- WHAT IS BEING ASKED: State how many lines in the entries below hold the word "ease", with nothing besides the number.

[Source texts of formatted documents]
=== Begin Enclosure ===
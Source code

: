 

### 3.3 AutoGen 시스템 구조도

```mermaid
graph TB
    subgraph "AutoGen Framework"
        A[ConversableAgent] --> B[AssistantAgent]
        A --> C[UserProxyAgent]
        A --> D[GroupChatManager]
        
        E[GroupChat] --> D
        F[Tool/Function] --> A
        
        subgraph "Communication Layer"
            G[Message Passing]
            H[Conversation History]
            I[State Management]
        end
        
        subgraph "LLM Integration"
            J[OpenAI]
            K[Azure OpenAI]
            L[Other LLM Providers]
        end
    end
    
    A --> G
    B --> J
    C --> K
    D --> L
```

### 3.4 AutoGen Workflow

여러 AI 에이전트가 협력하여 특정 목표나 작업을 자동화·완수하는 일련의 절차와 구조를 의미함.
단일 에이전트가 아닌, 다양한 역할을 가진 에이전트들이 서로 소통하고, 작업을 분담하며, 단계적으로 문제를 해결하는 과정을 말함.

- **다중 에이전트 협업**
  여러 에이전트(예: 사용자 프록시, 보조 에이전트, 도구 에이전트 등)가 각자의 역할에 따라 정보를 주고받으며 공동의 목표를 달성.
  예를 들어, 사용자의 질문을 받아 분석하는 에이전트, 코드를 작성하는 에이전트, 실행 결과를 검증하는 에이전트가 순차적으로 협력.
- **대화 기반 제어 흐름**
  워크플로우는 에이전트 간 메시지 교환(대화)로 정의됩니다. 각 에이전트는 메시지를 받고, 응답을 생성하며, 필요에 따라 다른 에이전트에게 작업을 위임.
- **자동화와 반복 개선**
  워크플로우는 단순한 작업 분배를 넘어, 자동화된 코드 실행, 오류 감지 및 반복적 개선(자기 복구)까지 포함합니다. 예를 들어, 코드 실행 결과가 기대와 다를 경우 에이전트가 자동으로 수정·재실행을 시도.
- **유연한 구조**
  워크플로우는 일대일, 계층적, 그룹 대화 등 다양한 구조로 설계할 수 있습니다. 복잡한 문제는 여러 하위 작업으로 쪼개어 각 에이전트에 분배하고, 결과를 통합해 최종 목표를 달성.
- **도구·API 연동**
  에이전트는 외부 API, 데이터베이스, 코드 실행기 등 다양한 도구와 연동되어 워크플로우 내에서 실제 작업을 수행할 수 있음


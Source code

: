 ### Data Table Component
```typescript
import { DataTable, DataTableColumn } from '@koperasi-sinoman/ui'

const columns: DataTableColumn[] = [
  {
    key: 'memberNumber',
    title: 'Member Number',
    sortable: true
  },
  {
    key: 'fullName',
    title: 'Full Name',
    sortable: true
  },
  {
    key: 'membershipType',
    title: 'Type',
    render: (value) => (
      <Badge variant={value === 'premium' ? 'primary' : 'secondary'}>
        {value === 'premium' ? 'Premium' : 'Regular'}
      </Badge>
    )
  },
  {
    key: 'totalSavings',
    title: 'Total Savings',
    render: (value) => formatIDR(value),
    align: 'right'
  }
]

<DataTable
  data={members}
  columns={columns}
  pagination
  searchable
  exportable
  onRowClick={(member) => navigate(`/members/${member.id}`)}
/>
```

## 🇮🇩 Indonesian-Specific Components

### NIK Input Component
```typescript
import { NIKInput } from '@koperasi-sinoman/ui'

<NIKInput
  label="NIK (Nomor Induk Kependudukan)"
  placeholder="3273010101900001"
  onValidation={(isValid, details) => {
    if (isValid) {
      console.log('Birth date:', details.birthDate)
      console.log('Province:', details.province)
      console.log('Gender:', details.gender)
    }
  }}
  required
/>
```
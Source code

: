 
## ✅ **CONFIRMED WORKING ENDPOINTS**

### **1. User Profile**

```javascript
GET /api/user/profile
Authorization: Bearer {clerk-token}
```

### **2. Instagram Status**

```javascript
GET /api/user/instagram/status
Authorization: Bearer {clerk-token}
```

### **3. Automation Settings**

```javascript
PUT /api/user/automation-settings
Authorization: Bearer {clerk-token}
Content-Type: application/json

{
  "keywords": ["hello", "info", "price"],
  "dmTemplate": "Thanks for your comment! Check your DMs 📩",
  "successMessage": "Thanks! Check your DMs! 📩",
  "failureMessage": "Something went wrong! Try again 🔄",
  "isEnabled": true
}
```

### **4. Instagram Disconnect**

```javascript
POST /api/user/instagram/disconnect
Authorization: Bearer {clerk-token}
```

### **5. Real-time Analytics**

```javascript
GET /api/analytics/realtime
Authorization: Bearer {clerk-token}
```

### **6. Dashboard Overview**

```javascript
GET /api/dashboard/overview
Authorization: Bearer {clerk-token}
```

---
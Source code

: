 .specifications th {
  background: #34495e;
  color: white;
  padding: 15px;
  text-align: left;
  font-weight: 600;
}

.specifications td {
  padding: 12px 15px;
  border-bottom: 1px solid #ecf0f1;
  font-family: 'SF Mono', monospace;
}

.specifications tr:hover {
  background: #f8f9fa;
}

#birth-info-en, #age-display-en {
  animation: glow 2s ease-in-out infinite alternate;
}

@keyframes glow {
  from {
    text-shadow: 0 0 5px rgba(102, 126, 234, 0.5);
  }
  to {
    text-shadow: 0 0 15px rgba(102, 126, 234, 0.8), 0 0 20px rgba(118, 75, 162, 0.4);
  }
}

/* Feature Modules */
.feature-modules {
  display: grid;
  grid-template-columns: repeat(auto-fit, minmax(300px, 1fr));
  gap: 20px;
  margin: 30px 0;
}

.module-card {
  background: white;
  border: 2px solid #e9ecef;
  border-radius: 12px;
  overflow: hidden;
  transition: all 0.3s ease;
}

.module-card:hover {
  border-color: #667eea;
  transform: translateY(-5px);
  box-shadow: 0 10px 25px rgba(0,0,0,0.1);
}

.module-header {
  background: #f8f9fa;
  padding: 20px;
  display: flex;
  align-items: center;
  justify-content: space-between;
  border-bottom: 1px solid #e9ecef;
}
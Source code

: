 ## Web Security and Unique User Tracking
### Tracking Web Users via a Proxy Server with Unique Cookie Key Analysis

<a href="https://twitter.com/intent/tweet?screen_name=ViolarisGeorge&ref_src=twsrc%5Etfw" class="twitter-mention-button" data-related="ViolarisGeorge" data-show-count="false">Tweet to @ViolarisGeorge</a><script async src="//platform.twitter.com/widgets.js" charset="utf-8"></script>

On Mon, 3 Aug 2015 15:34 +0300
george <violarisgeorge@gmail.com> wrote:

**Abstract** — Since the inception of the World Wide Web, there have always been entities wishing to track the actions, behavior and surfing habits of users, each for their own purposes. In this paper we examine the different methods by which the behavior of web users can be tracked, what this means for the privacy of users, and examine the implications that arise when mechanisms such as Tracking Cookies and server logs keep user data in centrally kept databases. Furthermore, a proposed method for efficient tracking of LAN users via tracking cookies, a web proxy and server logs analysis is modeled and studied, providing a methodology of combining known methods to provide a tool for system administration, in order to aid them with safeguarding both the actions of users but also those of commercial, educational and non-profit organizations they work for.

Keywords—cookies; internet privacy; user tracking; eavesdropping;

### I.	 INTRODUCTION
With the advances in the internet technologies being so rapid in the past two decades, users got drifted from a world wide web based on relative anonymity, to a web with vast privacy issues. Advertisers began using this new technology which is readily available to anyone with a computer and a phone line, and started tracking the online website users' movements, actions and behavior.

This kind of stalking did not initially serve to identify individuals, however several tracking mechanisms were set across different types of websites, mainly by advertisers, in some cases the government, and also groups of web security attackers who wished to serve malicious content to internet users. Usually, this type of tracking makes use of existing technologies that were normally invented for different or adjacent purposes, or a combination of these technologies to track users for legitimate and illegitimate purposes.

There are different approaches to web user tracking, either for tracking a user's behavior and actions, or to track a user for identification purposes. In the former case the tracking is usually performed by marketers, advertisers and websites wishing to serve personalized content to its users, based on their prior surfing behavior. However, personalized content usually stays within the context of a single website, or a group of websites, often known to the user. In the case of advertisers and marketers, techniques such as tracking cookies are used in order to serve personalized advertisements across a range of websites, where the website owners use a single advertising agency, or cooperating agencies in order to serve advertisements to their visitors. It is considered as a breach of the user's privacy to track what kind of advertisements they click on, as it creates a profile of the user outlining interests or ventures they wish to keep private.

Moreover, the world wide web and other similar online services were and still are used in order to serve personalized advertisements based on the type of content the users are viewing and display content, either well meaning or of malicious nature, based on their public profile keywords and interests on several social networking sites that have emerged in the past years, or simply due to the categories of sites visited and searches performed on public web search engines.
=== End Enclosure ===
- COMPLETED TASK: 2